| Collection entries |

##############################

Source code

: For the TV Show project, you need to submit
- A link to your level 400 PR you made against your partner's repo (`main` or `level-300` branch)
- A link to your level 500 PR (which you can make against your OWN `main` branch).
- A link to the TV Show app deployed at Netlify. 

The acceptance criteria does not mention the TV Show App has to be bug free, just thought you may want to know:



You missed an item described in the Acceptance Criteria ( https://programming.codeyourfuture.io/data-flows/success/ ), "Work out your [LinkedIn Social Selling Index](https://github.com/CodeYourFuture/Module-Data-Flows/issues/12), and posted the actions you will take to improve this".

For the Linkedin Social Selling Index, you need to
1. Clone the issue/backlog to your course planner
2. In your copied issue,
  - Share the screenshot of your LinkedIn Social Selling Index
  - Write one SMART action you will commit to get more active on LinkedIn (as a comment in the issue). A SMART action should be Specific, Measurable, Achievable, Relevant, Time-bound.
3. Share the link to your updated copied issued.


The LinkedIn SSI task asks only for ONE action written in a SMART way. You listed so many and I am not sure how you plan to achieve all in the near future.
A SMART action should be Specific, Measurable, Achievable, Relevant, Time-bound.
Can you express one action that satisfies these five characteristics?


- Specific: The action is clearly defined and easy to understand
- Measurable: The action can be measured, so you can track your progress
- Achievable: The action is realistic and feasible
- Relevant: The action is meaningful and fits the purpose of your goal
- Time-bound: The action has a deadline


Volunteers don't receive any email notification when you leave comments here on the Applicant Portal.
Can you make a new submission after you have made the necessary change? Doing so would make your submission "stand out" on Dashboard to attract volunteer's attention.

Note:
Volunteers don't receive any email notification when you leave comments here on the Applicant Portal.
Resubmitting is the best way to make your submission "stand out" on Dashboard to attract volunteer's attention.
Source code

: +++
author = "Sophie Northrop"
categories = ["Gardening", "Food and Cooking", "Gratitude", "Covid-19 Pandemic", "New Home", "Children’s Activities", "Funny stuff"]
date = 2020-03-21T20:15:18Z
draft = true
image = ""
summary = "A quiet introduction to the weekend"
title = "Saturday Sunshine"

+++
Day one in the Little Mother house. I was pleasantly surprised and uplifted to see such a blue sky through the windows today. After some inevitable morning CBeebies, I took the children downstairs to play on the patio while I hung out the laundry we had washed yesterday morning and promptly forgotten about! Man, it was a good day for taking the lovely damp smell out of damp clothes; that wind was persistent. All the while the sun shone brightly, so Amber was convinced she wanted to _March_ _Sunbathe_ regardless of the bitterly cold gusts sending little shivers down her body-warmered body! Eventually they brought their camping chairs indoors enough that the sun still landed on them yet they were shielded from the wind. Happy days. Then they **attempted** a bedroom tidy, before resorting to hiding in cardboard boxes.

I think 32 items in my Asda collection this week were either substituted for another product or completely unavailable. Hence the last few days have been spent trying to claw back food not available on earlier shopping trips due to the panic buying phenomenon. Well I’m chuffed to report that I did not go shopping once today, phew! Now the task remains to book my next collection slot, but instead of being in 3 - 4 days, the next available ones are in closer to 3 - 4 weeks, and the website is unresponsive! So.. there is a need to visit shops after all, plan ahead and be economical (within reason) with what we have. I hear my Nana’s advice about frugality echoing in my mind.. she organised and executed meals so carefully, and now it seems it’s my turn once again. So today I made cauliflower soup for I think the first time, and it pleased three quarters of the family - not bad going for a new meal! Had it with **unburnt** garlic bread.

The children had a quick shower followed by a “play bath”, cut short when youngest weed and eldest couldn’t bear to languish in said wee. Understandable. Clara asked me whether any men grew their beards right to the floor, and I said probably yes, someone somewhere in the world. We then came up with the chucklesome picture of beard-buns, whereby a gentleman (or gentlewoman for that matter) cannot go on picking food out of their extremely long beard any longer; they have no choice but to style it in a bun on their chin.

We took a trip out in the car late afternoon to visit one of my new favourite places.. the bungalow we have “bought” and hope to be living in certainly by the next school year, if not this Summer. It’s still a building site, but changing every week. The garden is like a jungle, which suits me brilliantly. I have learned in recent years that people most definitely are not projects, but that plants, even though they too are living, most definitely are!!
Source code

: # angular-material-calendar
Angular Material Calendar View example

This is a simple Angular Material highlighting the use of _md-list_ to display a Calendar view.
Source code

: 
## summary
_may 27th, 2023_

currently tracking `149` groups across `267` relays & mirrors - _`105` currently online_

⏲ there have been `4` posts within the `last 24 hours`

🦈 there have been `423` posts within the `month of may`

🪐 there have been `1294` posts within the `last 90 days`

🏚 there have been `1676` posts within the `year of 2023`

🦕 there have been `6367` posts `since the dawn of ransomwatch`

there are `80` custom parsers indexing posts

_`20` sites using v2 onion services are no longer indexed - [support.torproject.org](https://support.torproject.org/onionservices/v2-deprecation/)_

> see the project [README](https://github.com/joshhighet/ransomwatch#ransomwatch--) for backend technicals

##############################

| Work order |
From the entries above, extract only the lines running from the one containing "3. Share the" through the one containing "Can you express", inclusive.

| Response to this exercise |
3. Share the link to your updated copied issued.


The LinkedIn SSI task asks only for ONE action written in a SMART way. You listed so many and I am not sure how you plan to achieve all in the near future.
A SMART action should be Specific, Measurable, Achievable, Relevant, Time-bound.
Can you express one action that satisfies these five characteristics?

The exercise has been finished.